Pyre

Pyre

Les Pyre aînés. L’an Pyre contre attaque. Pyre ouette, caca ouette. Le pont des sous Pyre. Le seigneur Vent Pyre. Voila. Maintenant que les jeux de mots foireux sont mis de côté (et puis, déjà, ça se prononce « pailleur  » , inculte), concentrons-nous sur le nouveau bébé de Supergiant Games, parce qu’il mérite toute notre attention. Vous voyez, on vit dans une ère où des studios comme Ubisoft et Activision sont passés maîtres dans l’art de réchauffer leurs formules (open world d’escalade de tours, et pan-pan dans les couloirs, respectivement), tellement qu’on ne s’étonnerait pas qu’ils s’étendent à l’industrie du micro-ondes… Dans ce monde là, les Californiens de Supergiant – qui sont tout de même à la base des exilés de EA –  sont bien déterminés à donner des leçons de créativité. Leur premier, Bastion, est une rencontre improbable entre le jeu d’aventure et le hack’n slash. Transistor est, encore plus improbablement, un espèce d’Action-RPG tactique. Cette fois, ils ont fait Pyre ! (pfff) Parce que Pyre, c’est littéralement un LDVELTP. Un Livre Dont Vous Êtes Le Tony Parker !    

 

Le setting de Pyre rappelle un peu celui des vieux Exileque pas grand monde doit connaître, mais c’est l’occasion pour moi de me la ramener… Vous vous trouvez au fin fond du Downside : un monde souterrain inhospitalier où l’impérieuse nation du Commonwealth s’amuse allègrement à exiler les rébus de sa version de la société. Vous êtes vite rejoints par une poignée d’exilés qui n’aspirent, naturellement, qu’à retrouver la liberté, et vous trouvez bientôt le moyen d’y parvenir via les rites. Mais que signifie la liberté ? Et en vaut-elle vraiment le prix ?

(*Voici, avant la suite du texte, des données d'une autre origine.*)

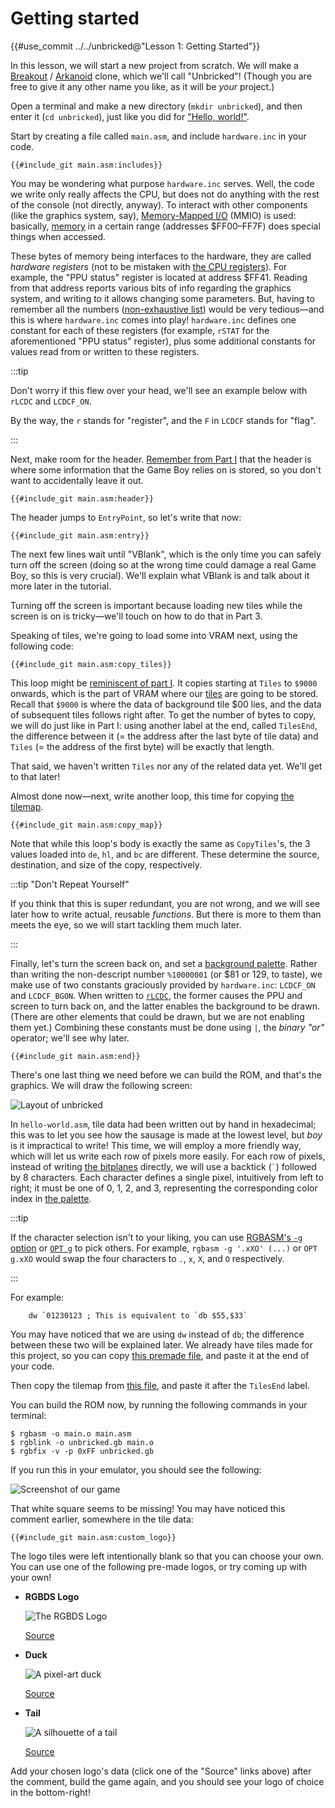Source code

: # Getting started

{{#use_commit ../../unbricked@"Lesson 1: Getting Started"}}

In this lesson, we will start a new project from scratch.
We will make a [Breakout](https://en.wikipedia.org/wiki/Breakout_%28video_game%29) / [Arkanoid](https://en.wikipedia.org/wiki/Arkanoid) clone, which we'll call "Unbricked"!
(Though you are free to give it any other name you like, as it will be _your_ project.)

Open a terminal and make a new directory (`mkdir unbricked`), and then enter it (`cd unbricked`), just like you did for ["Hello, world!"](../part1/hello_world.md).

Start by creating a file called `main.asm`, and include `hardware.inc` in your code.

```rgbasm,linenos,start={{#line_no_of "" @GIT@/main.asm:includes}}
{{#include_git main.asm:includes}}
```

You may be wondering what purpose `hardware.inc` serves.
Well, the code we write only really affects the CPU, but does not do anything with the rest of the console (not directly, anyway).
To interact with other components (like the graphics system, say), [Memory-Mapped <abbr title="Input/Output">I/O</abbr>](https://en.wikipedia.org/wiki/Memory-mapped_I/O) (MMIO) is used: basically, [memory](../part1/memory.md) in a certain range (addresses $FF00–FF7F) does special things when accessed.

These bytes of memory being interfaces to the hardware, they are called _hardware registers_ (not to be mistaken with [the CPU registers](../part1/registers.md)).
For example, the "PPU status" register is located at address $FF41.
Reading from that address reports various bits of info regarding the graphics system, and writing to it allows changing some parameters.
But, having to remember all the numbers ([non-exhaustive list](https://gbdev.io/pandocs/Power_Up_Sequence.html#hardware-registers)) would be very tedious—and this is where `hardware.inc` comes into play!
`hardware.inc` defines one constant for each of these registers (for example, `rSTAT` for the aforementioned "PPU status" register), plus some additional constants for values read from or written to these registers.

:::tip

Don't worry if this flew over your head, we'll see an example below with `rLCDC` and `LCDCF_ON`.

By the way, the `r` stands for "register", and the `F` in `LCDCF` stands for "flag".

:::

Next, make room for the header.
[Remember from Part Ⅰ](../part1/header.md) that the header is where some information that the Game Boy relies on is stored, so you don't want to accidentally leave it out.

```rgbasm,linenos,start={{#line_no_of "" @GIT@/main.asm:header}}
{{#include_git main.asm:header}}
```

The header jumps to `EntryPoint`, so let's write that now:

```rgbasm,linenos,start={{#line_no_of "" @GIT@/main.asm:entry}}
{{#include_git main.asm:entry}}
```

The next few lines wait until "VBlank", which is the only time you can safely turn off the screen (doing so at the wrong time could damage a real Game Boy, so this is very crucial).
We'll explain what VBlank is and talk about it more later in the tutorial.

Turning off the screen is important because loading new tiles while the screen is on is tricky—we'll touch on how to do that in Part 3.

Speaking of tiles, we're going to load some into VRAM next, using the following code:

```rgbasm,linenos,start={{#line_no_of "" @GIT@/main.asm:copy_tiles}}
{{#include_git main.asm:copy_tiles}}
```

This loop might be [reminiscent of part Ⅰ](../part1/jumps.md#conditional-jumps).
It copies starting at `Tiles` to `$9000` onwards, which is the part of VRAM where our [tiles](../part1/tiles.md) are going to be stored.
Recall that `$9000` is where the data of background tile $00 lies, and the data of subsequent tiles follows right after.
To get the number of bytes to copy, we will do just like in Part Ⅰ: using another label at the end, called `TilesEnd`, the difference between it (= the address after the last byte of tile data) and `Tiles` (= the address of the first byte) will be exactly that length.

That said, we haven't written `Tiles` nor any of the related data yet.
We'll get to that later!

Almost done now—next, write another loop, this time for copying [the tilemap](../part1/tilemap.md).

```rgbasm,linenos,start={{#line_no_of "" @GIT@/main.asm:copy_map}}
{{#include_git main.asm:copy_map}}
```

Note that while this loop's body is exactly the same as `CopyTiles`'s, the 3 values loaded into `de`, `hl`, and `bc` are different.
These determine the source, destination, and size of the copy, respectively.

:::tip "Don't Repeat Yourself"

If you think that this is super redundant, you are not wrong, and we will see later how to write actual, reusable _functions_.
But there is more to them than meets the eye, so we will start tackling them much later.

:::

Finally, let's turn the screen back on, and set a [background palette](../part1/palettes.md).
Rather than writing the non-descript number `%10000001` (or $81 or 129, to taste), we make use of two constants graciously provided by `hardware.inc`: `LCDCF_ON` and `LCDCF_BGON`.
When written to [`rLCDC`](https://gbdev.io/pandocs/LCDC), the former causes the PPU and screen to turn back on, and the latter enables the background to be drawn.
(There are other elements that could be drawn, but we are not enabling them yet.)
Combining these constants must be done using `|`, the _binary "or"_ operator; we'll see why later.

```rgbasm,linenos,start={{#line_no_of "" @GIT@/main.asm:end}}
{{#include_git main.asm:end}}
```

There's one last thing we need before we can build the ROM, and that's the graphics.
We will draw the following screen:

![Layout of unbricked](../assets/part2/img/tilemap.png)

In `hello-world.asm`, tile data had been written out by hand in hexadecimal; this was to let you see how the sausage is made at the lowest level, but _boy_ is it impractical to write!
This time, we will employ a more friendly way, which will let us write each row of pixels more easily.
For each row of pixels, instead of writing [the bitplanes](../part1/tiles.md#encoding) directly, we will use a backtick (`` ` ``) followed by 8 characters.
Each character defines a single pixel, intuitively from left to right; it must be one of 0, 1, 2, and 3, representing the corresponding color index in [the palette](../part1/palettes.md).

:::tip

If the character selection isn't to your liking, you can use [RGBASM's `-g` option](https://rgbds.gbdev.io/docs/v0.5.2/rgbasm.1#g) or [`OPT g`](https://rgbds.gbdev.io/docs/v0.5.2/rgbasm.5/#Changing_options_while_assembling) to pick others.
For example, `rgbasm -g '.xXO' (...)` or `OPT g.xXO` would swap the four characters to `.`, `x`, `X`, and `O` respectively.

:::

For example:

```rgbasm
	dw `01230123 ; This is equivalent to `db $55,$33`
```

You may have noticed that we are using `dw` instead of `db`; the difference between these two will be explained later.
We already have tiles made for this project, so you can copy [this premade file](tileset.asm), and paste it at the end of your code.

Then copy the tilemap from [this file](tilemap.asm), and paste it after the `TilesEnd` label.

You can build the ROM now, by running the following commands in your terminal:

```console
$ rgbasm -o main.o main.asm
$ rgblink -o unbricked.gb main.o
$ rgbfix -v -p 0xFF unbricked.gb
```

If you run this in your emulator, you should see the following:

![Screenshot of our game](../assets/part2/img/screenshot.png)

That white square seems to be missing!
You may have noticed this comment earlier, somewhere in the tile data:

```rgbasm,linenos,start={{#line_no_of "" @GIT@/main.asm:custom_logo}}
{{#include_git main.asm:custom_logo}}
```

The logo tiles were left intentionally blank so that you can choose your own.
You can use one of the following pre-made logos, or try coming up with your own!

- **RGBDS Logo**

  ![The RGBDS Logo](../assets/part2/img/rgbds.png)

  [Source](rgbds.asm)

- **Duck**

  ![A pixel-art duck](../assets/part2/img/duck.png)

  [Source](duck.asm)

- **Tail**

  ![A silhouette of a tail](../assets/part2/img/tail.png)

  [Source](tail.asm)

Add your chosen logo's data (click one of the "Source" links above) after the comment, build the game again, and you should see your logo of choice in the bottom-right!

L’univers de Pyre est un joli témoignage de l’expérience de Supergiant en termes de world building, qui n’a désormais rien à envier à des studios comme Bioware, parce qu’on a affaire là à un monde aussi riche qu’intriguant. Ainsi, on sera continuellement désireux d’en apprendre plus sur sa mythologie et ses rouages, surtout par le biais de son éventail de personnages attachants (JODARIEL, JE T’AIMEUH !) et hauts en couleurs. D’autant plus que le jeu s’aventure vers des thématiques intéressantes, comme l’opposition du changement et du libre-arbitre (un arbitre ? Ben voyons…) collectifs / hétéroclites au conformisme sédentaire du système. Sans parler de son enveloppe artistique qui s’avère être une carte postale redoutable. Et niveau redoutable, c’est genre le Sauron des cartes postales.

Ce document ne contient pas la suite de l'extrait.